* _ABOUT THIS EXERCISE_: Any pictures in the records below must be left out when you repeat the lines from the line containing "1. JavaScript(ES6+)" through the line containing "# Biography" exactly.

* _THE DATA_:
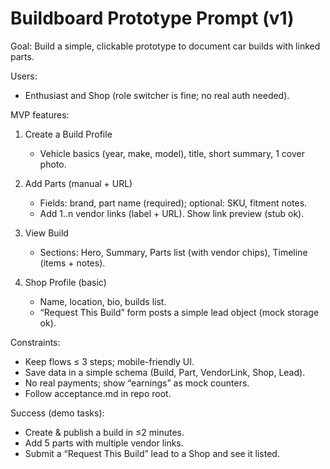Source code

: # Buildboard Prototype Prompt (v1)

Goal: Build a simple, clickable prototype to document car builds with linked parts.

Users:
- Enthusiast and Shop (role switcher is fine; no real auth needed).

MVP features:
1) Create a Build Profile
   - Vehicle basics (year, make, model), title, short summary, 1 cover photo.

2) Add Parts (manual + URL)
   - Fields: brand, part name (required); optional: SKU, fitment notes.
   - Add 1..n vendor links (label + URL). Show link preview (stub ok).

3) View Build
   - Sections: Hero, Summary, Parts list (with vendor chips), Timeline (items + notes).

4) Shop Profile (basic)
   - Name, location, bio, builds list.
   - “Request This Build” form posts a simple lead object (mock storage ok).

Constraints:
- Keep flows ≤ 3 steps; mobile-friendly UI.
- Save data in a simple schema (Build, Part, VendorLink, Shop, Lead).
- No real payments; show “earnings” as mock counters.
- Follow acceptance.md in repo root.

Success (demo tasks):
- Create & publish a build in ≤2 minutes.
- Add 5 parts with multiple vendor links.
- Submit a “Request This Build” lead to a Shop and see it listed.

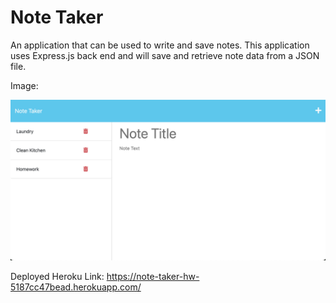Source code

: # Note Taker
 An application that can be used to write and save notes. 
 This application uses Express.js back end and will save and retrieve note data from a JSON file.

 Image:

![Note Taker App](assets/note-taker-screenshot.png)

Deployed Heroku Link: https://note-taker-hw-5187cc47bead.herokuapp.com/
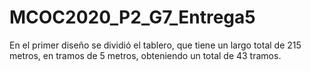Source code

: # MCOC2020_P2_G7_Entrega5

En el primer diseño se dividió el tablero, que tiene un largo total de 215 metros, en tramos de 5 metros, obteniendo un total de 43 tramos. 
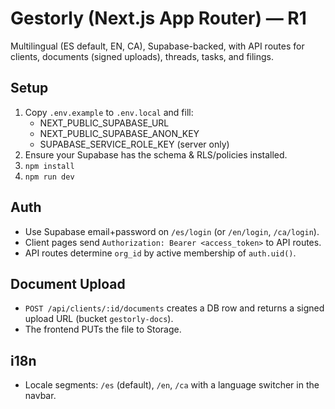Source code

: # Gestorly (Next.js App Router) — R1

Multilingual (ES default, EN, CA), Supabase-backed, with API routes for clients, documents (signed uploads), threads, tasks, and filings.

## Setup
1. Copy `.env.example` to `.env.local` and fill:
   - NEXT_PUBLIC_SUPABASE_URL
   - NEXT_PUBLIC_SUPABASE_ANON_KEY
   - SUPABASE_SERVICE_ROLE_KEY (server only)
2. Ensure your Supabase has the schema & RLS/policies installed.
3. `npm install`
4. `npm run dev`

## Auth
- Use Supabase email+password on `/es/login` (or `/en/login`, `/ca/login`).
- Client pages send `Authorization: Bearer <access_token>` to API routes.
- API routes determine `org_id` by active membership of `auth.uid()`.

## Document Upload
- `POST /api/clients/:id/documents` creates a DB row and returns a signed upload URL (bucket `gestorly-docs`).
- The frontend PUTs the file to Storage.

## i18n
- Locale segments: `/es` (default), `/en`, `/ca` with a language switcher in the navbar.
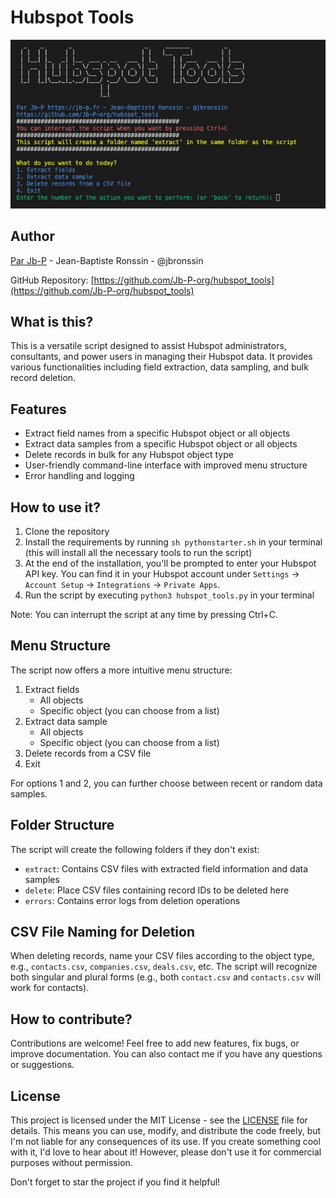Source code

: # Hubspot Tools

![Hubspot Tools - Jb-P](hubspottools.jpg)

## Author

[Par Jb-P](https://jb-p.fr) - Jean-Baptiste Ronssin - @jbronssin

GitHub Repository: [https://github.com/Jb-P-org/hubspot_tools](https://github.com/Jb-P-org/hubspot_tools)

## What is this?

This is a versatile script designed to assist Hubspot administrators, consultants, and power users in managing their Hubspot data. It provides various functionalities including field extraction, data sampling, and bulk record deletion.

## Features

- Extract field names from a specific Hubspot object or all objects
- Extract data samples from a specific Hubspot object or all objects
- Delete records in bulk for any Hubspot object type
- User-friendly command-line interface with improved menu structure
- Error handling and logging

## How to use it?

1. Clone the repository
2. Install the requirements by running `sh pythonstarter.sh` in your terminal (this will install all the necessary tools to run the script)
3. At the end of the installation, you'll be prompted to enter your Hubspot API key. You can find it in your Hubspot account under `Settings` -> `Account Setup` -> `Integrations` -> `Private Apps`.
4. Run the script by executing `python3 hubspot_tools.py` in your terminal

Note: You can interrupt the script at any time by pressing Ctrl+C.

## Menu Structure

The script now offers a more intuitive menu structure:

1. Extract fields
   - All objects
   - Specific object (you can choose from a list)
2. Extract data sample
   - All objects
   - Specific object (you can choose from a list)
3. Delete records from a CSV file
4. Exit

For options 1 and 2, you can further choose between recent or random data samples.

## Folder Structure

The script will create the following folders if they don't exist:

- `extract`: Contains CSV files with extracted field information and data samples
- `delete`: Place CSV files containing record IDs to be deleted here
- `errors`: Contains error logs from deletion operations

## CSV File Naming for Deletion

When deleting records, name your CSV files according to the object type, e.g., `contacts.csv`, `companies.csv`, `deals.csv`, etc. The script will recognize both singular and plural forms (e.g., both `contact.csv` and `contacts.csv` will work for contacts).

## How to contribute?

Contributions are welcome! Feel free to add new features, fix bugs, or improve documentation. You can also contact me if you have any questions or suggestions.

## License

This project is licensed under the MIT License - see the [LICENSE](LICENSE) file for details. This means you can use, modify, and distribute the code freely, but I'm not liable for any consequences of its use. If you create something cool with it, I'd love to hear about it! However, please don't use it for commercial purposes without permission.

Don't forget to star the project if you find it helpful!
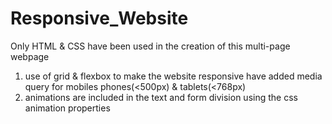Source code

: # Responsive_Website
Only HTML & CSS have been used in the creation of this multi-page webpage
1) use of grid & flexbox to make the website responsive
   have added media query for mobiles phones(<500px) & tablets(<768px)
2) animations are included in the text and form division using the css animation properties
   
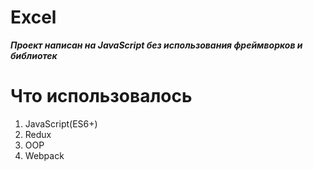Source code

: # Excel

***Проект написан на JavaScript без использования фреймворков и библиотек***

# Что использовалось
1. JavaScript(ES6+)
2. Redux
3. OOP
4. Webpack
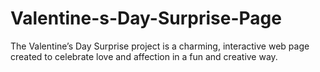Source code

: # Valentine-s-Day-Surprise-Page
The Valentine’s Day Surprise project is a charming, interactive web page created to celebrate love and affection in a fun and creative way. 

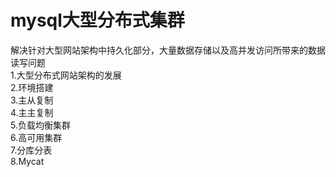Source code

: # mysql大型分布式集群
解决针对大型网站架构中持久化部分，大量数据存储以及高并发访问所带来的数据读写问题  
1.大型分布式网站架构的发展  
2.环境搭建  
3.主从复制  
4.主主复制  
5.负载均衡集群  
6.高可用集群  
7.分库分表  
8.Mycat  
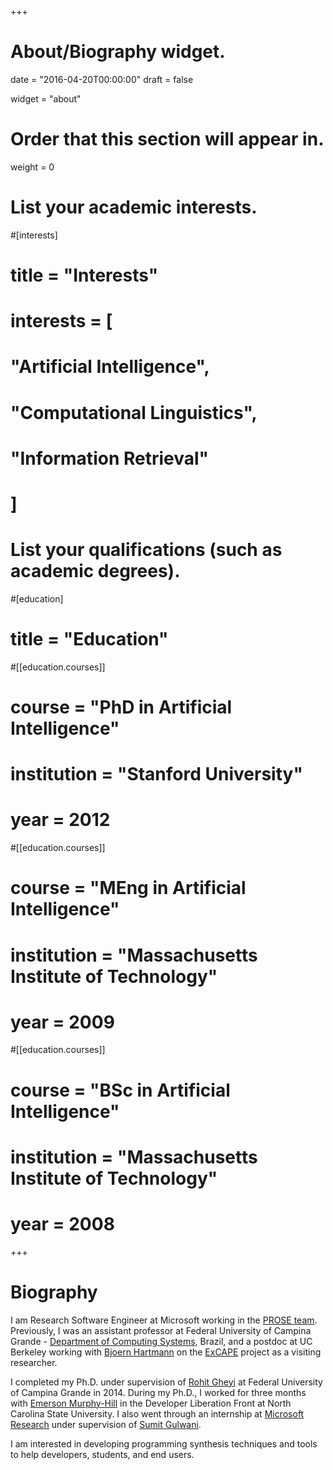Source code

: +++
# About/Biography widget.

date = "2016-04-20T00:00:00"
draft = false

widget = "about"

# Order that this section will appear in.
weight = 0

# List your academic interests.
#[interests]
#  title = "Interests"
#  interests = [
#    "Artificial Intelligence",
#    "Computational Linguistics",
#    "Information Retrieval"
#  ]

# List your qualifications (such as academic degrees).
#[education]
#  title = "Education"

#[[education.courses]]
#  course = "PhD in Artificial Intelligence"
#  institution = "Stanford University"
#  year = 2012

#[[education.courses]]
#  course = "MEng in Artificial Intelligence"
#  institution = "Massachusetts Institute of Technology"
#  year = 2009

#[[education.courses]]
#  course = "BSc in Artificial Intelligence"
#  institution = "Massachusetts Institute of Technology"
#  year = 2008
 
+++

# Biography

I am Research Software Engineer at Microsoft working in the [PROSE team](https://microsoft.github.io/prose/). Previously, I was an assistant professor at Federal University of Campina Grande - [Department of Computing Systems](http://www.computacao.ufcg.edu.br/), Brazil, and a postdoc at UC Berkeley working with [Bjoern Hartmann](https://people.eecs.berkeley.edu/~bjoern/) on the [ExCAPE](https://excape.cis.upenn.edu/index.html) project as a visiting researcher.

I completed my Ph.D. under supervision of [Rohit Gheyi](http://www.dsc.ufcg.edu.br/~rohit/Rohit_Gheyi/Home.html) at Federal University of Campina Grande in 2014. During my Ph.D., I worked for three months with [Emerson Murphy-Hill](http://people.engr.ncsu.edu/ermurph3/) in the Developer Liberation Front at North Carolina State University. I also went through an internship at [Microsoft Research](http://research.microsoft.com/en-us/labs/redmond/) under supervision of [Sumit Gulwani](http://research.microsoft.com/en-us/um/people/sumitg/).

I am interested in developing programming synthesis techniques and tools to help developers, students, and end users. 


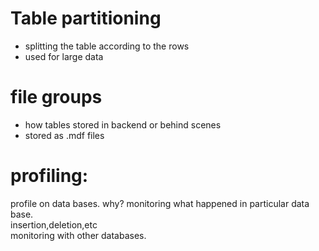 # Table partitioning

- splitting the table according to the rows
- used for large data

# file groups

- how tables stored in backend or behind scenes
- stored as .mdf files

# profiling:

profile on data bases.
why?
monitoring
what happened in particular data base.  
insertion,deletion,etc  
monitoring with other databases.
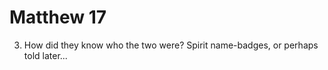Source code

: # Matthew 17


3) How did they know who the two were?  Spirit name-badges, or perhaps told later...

* _EXPECTED ANSWER_:
1. JavaScript(ES6+)
2. Redux
3. OOP
4. Webpack
Source code

: # Valentine-s-Day-Surprise-Page
The Valentine’s Day Surprise project is a charming, interactive web page created to celebrate love and affection in a fun and creative way. 

Source code

: # mysql大型分布式集群
解决针对大型网站架构中持久化部分，大量数据存储以及高并发访问所带来的数据读写问题  
1.大型分布式网站架构的发展  
2.环境搭建  
3.主从复制  
4.主主复制  
5.负载均衡集群  
6.高可用集群  
7.分库分表  
8.Mycat  
Source code

: +++
# About/Biography widget.

date = "2016-04-20T00:00:00"
draft = false

widget = "about"

# Order that this section will appear in.
weight = 0

# List your academic interests.
#[interests]
#  title = "Interests"
#  interests = [
#    "Artificial Intelligence",
#    "Computational Linguistics",
#    "Information Retrieval"
#  ]

# List your qualifications (such as academic degrees).
#[education]
#  title = "Education"

#[[education.courses]]
#  course = "PhD in Artificial Intelligence"
#  institution = "Stanford University"
#  year = 2012

#[[education.courses]]
#  course = "MEng in Artificial Intelligence"
#  institution = "Massachusetts Institute of Technology"
#  year = 2009

#[[education.courses]]
#  course = "BSc in Artificial Intelligence"
#  institution = "Massachusetts Institute of Technology"
#  year = 2008
 
+++

# Biography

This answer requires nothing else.